I was talking with my father recently and he said to me that he has wasted his time & money on me. And well, that did not break me so much as I would have thought, except that I realise that I have been feeling rather guilty about being alive. It is like as though this life business is a tremendous responsibility and one is suddenly born and forced into a whole bunch of stuff and told they not only must appreciate it, but then too are expected to do a bunch of worthwhile stuff. Like schools and jobs and social things. And one must be burdened by the implication that one has no choice but to partake of this and that and can do no other than such & such. And what if one wishes for neither of these things? But let’s back up.

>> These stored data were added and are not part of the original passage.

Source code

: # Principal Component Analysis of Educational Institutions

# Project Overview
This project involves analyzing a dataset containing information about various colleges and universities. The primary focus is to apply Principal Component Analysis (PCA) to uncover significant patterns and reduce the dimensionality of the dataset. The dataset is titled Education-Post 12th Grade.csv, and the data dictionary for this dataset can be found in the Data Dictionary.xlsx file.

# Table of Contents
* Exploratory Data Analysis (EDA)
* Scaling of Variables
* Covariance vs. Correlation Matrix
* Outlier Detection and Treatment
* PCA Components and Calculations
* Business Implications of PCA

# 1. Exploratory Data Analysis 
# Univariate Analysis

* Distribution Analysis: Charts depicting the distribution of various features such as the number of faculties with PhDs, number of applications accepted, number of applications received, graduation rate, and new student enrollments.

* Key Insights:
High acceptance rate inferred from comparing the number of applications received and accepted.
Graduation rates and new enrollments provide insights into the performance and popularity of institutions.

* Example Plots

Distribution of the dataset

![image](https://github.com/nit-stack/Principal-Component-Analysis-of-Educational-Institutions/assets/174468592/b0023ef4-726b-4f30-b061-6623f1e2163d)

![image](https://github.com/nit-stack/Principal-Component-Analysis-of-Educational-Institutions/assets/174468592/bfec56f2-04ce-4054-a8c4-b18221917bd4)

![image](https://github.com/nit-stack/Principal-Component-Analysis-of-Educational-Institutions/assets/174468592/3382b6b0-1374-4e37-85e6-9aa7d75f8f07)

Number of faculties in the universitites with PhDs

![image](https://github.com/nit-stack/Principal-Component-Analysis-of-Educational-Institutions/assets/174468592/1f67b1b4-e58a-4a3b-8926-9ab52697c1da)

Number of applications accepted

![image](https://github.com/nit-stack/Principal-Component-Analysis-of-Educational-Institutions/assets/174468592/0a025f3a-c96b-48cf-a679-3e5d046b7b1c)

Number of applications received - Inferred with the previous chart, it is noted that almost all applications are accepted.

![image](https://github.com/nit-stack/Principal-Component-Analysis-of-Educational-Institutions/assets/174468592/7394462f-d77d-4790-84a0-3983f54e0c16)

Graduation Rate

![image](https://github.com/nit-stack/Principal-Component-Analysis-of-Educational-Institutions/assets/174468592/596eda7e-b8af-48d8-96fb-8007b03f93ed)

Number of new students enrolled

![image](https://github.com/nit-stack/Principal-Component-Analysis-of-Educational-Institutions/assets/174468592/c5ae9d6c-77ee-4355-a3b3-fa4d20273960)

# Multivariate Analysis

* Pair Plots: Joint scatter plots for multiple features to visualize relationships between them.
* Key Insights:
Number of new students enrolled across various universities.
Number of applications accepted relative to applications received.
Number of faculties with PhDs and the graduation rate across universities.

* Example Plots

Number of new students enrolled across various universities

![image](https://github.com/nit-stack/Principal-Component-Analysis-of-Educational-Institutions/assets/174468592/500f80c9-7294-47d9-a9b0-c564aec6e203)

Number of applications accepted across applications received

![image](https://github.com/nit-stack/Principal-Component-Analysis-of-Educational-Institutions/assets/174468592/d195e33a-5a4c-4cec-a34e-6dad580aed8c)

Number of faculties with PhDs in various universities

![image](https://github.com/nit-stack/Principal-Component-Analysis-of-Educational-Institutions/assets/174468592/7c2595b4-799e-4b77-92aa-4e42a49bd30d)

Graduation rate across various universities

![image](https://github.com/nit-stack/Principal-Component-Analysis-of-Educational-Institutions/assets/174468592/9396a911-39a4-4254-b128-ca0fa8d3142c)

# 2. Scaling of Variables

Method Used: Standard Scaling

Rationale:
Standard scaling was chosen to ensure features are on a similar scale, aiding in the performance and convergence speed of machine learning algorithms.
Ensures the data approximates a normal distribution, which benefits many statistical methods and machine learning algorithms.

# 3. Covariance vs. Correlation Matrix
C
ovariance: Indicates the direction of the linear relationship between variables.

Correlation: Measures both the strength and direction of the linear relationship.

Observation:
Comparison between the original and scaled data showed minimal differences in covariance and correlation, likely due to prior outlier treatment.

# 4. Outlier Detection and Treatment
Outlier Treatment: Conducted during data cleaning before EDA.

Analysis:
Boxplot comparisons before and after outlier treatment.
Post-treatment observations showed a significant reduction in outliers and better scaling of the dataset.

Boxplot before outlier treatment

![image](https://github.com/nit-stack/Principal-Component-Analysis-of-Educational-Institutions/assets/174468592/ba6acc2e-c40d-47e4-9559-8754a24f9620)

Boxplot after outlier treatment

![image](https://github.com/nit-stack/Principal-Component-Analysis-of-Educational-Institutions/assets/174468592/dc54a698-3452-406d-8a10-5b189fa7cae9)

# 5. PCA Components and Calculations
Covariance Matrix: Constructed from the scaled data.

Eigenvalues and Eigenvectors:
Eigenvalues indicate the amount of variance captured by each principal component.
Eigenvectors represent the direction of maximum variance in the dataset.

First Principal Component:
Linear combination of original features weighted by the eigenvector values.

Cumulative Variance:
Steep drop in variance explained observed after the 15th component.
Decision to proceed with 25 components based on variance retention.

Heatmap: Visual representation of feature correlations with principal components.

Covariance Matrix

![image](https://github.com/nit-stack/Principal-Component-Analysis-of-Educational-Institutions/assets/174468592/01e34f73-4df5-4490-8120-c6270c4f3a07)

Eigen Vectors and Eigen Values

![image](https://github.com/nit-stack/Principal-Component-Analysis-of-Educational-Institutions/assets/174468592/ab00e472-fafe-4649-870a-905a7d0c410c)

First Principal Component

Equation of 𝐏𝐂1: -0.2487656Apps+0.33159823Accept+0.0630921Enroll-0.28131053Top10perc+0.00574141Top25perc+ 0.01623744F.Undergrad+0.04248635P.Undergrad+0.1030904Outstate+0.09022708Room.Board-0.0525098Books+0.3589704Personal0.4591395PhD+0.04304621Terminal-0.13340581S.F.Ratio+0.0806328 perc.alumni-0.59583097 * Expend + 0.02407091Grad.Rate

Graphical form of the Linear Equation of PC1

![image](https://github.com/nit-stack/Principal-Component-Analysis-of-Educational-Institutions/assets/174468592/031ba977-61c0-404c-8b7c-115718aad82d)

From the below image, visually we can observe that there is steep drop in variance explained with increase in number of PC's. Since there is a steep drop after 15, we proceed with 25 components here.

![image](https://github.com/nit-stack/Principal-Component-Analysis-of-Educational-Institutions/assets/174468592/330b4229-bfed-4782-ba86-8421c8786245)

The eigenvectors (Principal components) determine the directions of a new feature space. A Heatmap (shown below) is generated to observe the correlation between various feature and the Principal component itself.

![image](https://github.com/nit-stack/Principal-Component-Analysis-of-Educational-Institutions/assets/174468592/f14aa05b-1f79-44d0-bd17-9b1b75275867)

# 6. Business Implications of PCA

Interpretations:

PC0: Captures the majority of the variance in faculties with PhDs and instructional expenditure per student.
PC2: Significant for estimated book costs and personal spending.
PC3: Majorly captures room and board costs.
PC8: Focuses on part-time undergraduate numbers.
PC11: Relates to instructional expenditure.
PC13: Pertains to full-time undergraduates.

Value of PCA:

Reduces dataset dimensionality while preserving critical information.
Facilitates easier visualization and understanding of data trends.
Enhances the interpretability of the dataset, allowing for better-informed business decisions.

We asked for none of this as it becomes apparent, but did we really not? Sperm swim mad hard to get to egg and fertilize, and still must work hard to burrow in deep and make it in before some other guy. But check this, are all sperm not created equal? If it is to be one sperm versus another, would it be some other Joe or Jane and not me? And so we’ve got the survival of the fittest bit coming in real soon and real quick. Was I…fighting for the win or did I just happen to be the victor? So it is like as though life is just one great fight after another, and then death & then it all plays over again? But double back again some more; consciousness. At what point did I decide that, “I want this?” Did I just get to be born and must fight real hard to find or define purpose? Was I already born with that burning desire for this life business? And if it is surely that, how then do I seem not to be born with any burning desire for this? Further, was I robbed, then, of something tremendously great and voted most likely most essential at birth by my parents due to their own thoughts & desires on how I ought be and what sort of life I ought create? Further still, how then do they dare, with any of the various things? Surely, surely this last is some manner of mistake.. OO?
On another note almost entirely, how to retrieve an inconceivable thing one can scarcely but imagine?